You probably don’t need a banking expert to tell you that the fourth quarter of the year — which includes the holiday shopping season — sees card balances balloon more than other times. Not surprisingly, the first quarter of the New Year is the worst time for delinquencies, as holiday bills come due.
But if you’re like the average cardholder, there’s hope that this year’s bills won’t be too heavy a burden.
Serious delinquencies on cards are edging up already, reaching 1.43 percent in the third quarter. That means that for every $100 in balances, $1.43 is past due 90 days or more. But this figure looks worse than it is. On a per-account basis, fewer accounts are behind on their payments than before, Siegfried said.
“The lenders appear to be managing to this,” he said.
For one thing, lenders are keeping a grip on credit limits. New credit lines for subprime borrowers were on average $995 in the second quarter of 2015, TransUnion said, up a scant 0.7 percent from a year earlier. The company looks back an extra quarter on origination data because of possible lags in reporting by banks.
A slight increase in delinquencies “might not be a bad thing,” Becker said. Some extra delinquency is bound to occur as more subprime borrowers get access to credit.
“The goal of lenders is not to minimize delinquency,” Becker said. “If you want to eliminate delinquency just stop lending — the goal is to find a balance.”
Impact of a rate increase
This holiday season will have one big difference than past ones, as rising interest rates are expected to hit card balances. The Federal Reserve is poised to raise rates in December, most analysts expect, marking the first time that’s happened in almost a decade.

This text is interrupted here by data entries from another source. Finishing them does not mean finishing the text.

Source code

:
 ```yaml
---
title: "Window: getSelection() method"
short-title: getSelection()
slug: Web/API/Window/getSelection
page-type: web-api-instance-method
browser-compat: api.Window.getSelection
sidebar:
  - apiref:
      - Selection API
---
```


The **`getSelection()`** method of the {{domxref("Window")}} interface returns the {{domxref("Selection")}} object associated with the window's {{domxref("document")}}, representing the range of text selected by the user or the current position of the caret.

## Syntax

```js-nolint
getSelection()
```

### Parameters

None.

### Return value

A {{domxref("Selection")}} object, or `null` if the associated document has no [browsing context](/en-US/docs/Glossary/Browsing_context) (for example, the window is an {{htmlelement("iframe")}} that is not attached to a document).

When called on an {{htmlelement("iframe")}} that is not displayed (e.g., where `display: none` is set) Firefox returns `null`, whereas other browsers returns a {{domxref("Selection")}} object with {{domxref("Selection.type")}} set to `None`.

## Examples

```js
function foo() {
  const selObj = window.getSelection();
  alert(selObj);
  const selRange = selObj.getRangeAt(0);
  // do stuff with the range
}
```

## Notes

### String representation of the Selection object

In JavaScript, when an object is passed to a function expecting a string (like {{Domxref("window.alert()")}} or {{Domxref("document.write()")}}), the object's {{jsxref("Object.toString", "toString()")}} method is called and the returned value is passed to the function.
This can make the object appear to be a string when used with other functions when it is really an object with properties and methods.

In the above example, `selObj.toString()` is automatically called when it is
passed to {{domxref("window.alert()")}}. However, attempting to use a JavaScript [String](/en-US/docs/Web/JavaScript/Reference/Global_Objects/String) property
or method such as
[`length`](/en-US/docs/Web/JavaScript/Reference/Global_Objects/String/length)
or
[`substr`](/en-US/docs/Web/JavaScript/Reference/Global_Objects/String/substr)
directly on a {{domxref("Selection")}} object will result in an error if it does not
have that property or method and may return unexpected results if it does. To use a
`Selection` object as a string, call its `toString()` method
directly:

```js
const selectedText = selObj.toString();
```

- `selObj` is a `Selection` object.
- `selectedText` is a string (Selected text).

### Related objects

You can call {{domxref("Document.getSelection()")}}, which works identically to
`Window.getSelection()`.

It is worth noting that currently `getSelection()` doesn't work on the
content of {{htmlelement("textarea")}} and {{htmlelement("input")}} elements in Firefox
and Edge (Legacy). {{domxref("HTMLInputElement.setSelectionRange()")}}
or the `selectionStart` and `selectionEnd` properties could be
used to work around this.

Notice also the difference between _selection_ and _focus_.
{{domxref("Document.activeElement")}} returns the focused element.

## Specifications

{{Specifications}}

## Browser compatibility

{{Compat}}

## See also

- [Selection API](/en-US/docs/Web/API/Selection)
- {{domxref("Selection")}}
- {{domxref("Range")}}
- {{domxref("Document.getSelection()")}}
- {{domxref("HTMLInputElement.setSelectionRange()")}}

The increase will drive up APRs on credit cards, but the size of the hike isn’t likely to throw a wrench into household finances. Historically the Fed moves rates a quarter of a percentage point at a time. At the average $5,223 balance, “You’re talking about a dollar a month impact to the consumer,” Siegfried said. The plunge in gas prices has had a much bigger wallet impact — in a positive direction, he said. According to the AAA, U.S. consumers are collectively spending $350 million less per day on fuel than a year ago.
Consumer debt picture
In other findings from the third-quarter look at consumer debt:
- The highest card delinquency rates were in Atlanta, 1.93 percent; Miami, 1.91 percent, and Houston, 1.63 percent. The lowest rates were in San Francisco, 0.88 percent; Boston, 1.11 percent; and Chicago, 1.29 percent.
- Auto loans were up 3.4 percent over the year to an average $17,942 per borrower, while the 90-day delinquency rate held steady at 1.16 percent.
- Mortgage debt per borrower was $189,039, up 1.5 percent from a year ago, while the 90-day delinquency rate was 2.40 percent, down 28.5 percent.